An Overview of Web Design

A web's design is essentially its look and feel. A good design should take into account all the web elements-audience information, purpose and objective statements, domain information, and web specifications-and combine them to produce a plan for implementing the web. Web implementers then use this design and the web specifications to create a working web.

Web designers make many choices about how to best achieve the effects called for by the web-planning process, the purpose and objective statements, and audience information. Web designers also draw on a repertoire of techniques for packaging, linking, and cueing information using one or more design methodologies. Throughout this process, they should be sensitive to users' experiences of the web's information space, texture, and cues. Very practical issues are involved in design, such as considerations for inline images and graphics, how much to put on a single page, and which text or images should be made a link as opposed to which should not. Over time, web designers gain a sense of judgment and experience on which they draw, ultimately making web designing an art in itself.

The design process, however, is just one process in the interlocking web-development processes. A successful web requires that all processes and all elements work together. Thus, this chapter shows how designing a web draws on the elements from the other web-weaving processes. Figure 7.1 illustrates how the web-design process takes information from all elements of web weaving and combines them to produce a look-and-feel design that then is used by the implementation process to create a working web. By separating the design from the implementation process, information about the web's structure and operation can be cast in a hypertext, language-independent form. Whereas the design process is influenced by knowledge of what is possible in the target design language, its product can be implemented in any language that can capture the features used in the design. In this way, this design process can be used with successors or alternatives to the widely used HyperText Markup Language (HTML).

Figure 7.1 : An overview of the webdesign process.
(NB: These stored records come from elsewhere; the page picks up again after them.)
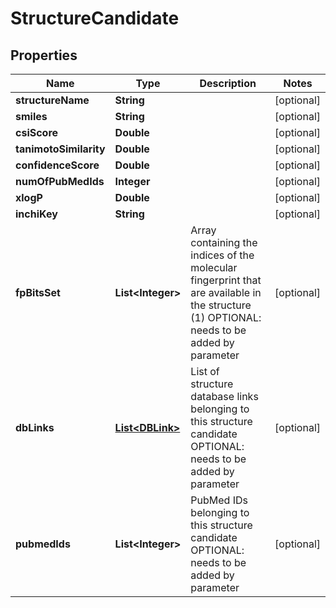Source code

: 

# StructureCandidate



## Properties

| Name | Type | Description | Notes |
|------------ | ------------- | ------------- | -------------|
|**structureName** | **String** |  |  [optional] |
|**smiles** | **String** |  |  [optional] |
|**csiScore** | **Double** |  |  [optional] |
|**tanimotoSimilarity** | **Double** |  |  [optional] |
|**confidenceScore** | **Double** |  |  [optional] |
|**numOfPubMedIds** | **Integer** |  |  [optional] |
|**xlogP** | **Double** |  |  [optional] |
|**inchiKey** | **String** |  |  [optional] |
|**fpBitsSet** | **List&lt;Integer&gt;** | Array containing the indices of the molecular fingerprint that are available in the structure (1)  OPTIONAL: needs to be added by parameter |  [optional] |
|**dbLinks** | [**List&lt;DBLink&gt;**](DBLink.md) | List of structure database links belonging to this structure candidate  OPTIONAL: needs to be added by parameter |  [optional] |
|**pubmedIds** | **List&lt;Integer&gt;** | PubMed IDs belonging to this structure candidate  OPTIONAL: needs to be added by parameter |  [optional] |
An Important Hypertext Design Article
Vannevar Bush's article, "As We May Think," which appeared in the July 1945 issue of The Atlantic Monthly, has inspired generations of hypertext designers and implementers. Denys Duchier has created a hypertext version of this article, reproduced with the permission of The Atlantic Monthly, which is available at http://www.isg.sfu.ca/~duchier/misc/vbush/.

Principles of Web Design

Aside from having a set of design methodologies to flexibly draw upon, the designer also should have a set of techniques for packaging, linking, and cueing information. The nature of hypermedia demands a strong attention to the user's experience of information space, texture, and cues. The best way to manipulate the user's experience is by judiciously packaging the information in the right amounts on pages and in sections of pages, linking these pages to support the user's needs, and cueing the user to information and navigation aids.

Based on the discussion of media and user-experience principles in Chapter 4, a web designer can keep these general principles in mind when creating a design:

Build associative meaning.  Take advantage of the power of hypertext to link related information. Designs can contain links to further context information as well as chunk information.

Maintain competitiveness.  Because the Web is so competitive, web designers must make sure that their designs include the lowest possible costs to their users. User costs include download time, information-retrieval time, and the effort required to use and understand information.

Efficiently use resources.  When designing and implementing a web, select features that meet the users' needs with the least amount of space, access time, graphics, and long-term maintenance requirements. Aim for web features that are efficient to operate, elegant to use, and easy to maintain.

Focus on user needs.  A web should not be built for the personal taste of the designers, the convenience of the implementers, or the whims of the planners. Instead, the web serves the audience for which it is designed. Meeting the needs of the users is the first priority of the web. The web designer focuses on user needs by using the purpose statement and audience information to make decisions about page organization and layout. Working with the web analyst, the web designer can evaluate how effectively the design meets the audience's needs for the web's purpose (see Chapter 6, "Web Analysis").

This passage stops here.